§ **WORK REQUEST**:
Each line below from the one containing "证明是显然的，因为我们可以设" through the one containing "这里有一个看起来非常奇怪的地" is to be given again exactly, and no line outside that span.

§ **SUPPLIED ENTRIES**:
========================
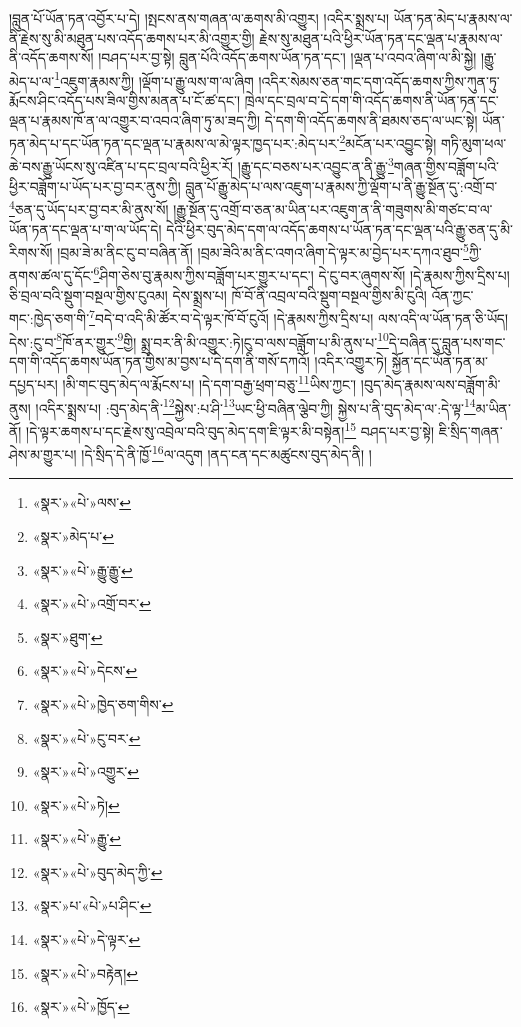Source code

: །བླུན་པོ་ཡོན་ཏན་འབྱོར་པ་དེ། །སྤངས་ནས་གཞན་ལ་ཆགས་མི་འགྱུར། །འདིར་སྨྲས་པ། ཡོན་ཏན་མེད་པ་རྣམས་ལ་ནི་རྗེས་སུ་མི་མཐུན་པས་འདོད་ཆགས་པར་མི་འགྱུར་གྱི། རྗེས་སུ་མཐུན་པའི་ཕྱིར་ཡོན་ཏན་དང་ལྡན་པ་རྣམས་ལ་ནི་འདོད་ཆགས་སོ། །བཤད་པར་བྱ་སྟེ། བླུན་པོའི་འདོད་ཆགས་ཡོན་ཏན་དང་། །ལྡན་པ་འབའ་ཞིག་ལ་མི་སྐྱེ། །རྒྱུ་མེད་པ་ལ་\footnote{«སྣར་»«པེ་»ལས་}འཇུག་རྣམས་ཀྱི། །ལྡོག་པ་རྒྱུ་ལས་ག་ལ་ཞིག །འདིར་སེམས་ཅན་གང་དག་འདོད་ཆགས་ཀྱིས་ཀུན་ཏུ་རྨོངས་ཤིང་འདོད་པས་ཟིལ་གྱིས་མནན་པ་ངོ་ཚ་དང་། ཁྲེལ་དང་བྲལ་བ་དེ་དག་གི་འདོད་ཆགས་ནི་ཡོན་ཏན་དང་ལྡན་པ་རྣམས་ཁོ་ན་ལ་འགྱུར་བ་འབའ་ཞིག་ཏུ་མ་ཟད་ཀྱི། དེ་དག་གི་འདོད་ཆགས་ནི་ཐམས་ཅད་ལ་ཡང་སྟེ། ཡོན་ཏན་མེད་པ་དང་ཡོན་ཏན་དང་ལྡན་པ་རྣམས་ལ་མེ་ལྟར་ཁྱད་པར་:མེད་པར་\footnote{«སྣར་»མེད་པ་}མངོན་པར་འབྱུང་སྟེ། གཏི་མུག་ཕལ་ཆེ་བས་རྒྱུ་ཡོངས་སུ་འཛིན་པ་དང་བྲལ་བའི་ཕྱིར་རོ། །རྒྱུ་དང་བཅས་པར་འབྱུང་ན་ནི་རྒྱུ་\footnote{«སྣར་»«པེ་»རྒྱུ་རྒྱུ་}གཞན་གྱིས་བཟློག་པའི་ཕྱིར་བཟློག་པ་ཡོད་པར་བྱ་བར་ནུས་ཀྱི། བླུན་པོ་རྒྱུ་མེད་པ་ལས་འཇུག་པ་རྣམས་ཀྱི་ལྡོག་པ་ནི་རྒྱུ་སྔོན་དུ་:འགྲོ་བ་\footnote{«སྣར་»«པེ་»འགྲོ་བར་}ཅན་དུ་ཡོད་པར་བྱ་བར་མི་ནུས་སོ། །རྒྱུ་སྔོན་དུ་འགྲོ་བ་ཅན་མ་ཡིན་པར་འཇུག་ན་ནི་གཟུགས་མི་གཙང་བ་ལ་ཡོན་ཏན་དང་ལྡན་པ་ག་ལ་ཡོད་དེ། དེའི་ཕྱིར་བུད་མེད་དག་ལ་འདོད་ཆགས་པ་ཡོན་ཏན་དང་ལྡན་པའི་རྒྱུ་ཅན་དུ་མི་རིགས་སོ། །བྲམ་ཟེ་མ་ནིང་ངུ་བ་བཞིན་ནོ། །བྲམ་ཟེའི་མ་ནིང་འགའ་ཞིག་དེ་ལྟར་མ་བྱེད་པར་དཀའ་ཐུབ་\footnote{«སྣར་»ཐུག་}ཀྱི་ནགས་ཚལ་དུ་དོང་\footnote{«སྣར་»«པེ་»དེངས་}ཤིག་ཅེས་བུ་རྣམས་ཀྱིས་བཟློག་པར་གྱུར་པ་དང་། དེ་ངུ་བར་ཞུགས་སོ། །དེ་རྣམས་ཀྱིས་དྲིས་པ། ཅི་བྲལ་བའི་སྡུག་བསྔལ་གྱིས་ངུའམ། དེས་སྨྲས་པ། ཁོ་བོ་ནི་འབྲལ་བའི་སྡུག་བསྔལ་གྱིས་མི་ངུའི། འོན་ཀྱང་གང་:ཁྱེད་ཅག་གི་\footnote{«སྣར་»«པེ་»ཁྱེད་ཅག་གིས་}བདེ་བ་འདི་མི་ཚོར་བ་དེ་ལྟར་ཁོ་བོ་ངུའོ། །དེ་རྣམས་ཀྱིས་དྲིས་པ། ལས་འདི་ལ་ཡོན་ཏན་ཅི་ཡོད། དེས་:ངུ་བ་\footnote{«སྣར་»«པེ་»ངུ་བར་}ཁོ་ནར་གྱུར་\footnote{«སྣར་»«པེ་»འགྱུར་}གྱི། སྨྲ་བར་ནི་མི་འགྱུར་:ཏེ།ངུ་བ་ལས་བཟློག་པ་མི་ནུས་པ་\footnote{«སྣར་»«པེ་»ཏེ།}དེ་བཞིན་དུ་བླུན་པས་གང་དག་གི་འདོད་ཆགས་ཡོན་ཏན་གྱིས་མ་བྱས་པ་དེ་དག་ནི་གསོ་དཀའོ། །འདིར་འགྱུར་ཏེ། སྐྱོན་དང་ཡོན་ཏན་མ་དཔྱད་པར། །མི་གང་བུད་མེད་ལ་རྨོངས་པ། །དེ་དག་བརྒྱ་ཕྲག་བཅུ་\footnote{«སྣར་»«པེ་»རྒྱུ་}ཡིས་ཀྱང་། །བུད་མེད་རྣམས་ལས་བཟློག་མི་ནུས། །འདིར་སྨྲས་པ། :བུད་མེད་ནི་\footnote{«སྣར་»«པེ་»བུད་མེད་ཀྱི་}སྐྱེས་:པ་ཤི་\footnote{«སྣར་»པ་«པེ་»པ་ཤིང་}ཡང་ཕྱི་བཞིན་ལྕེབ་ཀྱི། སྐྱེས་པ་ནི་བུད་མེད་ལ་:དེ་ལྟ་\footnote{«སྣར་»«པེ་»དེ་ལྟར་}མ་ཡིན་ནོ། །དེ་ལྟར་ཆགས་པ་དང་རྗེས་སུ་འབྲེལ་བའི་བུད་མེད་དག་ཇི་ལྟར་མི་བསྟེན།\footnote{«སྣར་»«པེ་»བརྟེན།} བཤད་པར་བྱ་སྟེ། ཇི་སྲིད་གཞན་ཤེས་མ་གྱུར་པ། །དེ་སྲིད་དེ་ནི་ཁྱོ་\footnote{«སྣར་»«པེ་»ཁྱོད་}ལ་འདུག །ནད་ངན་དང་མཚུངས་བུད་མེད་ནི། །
========================
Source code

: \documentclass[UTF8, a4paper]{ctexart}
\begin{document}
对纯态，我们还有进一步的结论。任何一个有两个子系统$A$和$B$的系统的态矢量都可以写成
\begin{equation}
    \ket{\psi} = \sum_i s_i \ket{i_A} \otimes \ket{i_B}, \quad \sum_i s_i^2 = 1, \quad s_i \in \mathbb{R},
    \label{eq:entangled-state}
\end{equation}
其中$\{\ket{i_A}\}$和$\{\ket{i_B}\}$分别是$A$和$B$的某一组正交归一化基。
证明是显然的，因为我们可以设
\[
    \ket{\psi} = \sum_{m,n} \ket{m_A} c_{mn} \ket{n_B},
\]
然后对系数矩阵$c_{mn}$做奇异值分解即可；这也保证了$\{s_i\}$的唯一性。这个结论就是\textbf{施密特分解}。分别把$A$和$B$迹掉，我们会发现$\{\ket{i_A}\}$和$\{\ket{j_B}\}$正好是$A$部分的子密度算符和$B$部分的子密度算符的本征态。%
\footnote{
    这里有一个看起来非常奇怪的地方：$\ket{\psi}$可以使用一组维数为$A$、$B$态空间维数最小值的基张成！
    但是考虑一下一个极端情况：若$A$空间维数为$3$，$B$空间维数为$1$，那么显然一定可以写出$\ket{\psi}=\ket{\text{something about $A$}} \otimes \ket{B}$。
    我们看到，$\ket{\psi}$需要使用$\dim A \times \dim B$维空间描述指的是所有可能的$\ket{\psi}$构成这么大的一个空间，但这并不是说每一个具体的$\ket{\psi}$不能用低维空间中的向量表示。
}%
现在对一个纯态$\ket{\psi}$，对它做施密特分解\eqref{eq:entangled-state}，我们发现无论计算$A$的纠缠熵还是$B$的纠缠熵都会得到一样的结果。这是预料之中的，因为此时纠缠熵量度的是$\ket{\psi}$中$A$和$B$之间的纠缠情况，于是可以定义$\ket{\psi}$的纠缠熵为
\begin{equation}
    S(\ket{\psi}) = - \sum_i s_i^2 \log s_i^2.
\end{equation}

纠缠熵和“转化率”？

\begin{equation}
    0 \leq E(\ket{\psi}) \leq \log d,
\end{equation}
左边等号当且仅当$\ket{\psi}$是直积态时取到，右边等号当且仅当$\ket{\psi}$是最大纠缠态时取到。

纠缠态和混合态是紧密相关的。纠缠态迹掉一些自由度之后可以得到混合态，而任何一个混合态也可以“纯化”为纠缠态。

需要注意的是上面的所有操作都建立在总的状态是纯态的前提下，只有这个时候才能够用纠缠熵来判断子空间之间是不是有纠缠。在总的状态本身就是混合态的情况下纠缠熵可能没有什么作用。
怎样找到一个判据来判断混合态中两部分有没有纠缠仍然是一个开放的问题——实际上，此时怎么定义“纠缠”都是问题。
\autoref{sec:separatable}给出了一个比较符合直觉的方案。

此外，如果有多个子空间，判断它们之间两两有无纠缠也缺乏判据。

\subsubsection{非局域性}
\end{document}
========================
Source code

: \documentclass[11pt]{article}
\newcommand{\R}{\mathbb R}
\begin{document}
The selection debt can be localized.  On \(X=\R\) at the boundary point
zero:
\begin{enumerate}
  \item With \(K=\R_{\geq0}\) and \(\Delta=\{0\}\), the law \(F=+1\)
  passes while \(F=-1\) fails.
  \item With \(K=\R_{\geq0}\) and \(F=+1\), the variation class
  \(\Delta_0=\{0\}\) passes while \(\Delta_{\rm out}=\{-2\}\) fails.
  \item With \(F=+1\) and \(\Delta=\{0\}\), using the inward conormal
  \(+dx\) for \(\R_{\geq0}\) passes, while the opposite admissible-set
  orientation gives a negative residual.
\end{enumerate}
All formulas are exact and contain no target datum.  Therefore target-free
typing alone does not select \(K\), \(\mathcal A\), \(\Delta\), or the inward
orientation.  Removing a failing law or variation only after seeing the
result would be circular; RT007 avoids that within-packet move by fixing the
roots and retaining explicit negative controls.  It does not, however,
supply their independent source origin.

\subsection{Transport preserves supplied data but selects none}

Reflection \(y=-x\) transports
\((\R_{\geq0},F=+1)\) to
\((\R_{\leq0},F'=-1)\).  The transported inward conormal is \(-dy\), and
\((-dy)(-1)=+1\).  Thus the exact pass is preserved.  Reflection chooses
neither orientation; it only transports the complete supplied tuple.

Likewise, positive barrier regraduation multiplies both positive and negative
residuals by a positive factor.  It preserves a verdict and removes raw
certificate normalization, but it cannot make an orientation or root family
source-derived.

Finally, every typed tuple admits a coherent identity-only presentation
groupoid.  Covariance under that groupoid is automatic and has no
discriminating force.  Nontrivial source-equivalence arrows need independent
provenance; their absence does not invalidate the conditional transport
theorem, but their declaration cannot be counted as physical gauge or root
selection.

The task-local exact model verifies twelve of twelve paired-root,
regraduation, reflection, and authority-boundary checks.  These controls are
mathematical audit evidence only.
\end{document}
========================
§ **ANSWER BOX**:
证明是显然的，因为我们可以设
\[
    \ket{\psi} = \sum_{m,n} \ket{m_A} c_{mn} \ket{n_B},
\]
然后对系数矩阵$c_{mn}$做奇异值分解即可；这也保证了$\{s_i\}$的唯一性。这个结论就是\textbf{施密特分解}。分别把$A$和$B$迹掉，我们会发现$\{\ket{i_A}\}$和$\{\ket{j_B}\}$正好是$A$部分的子密度算符和$B$部分的子密度算符的本征态。%
\footnote{
    这里有一个看起来非常奇怪的地方：$\ket{\psi}$可以使用一组维数为$A$、$B$态空间维数最小值的基张成！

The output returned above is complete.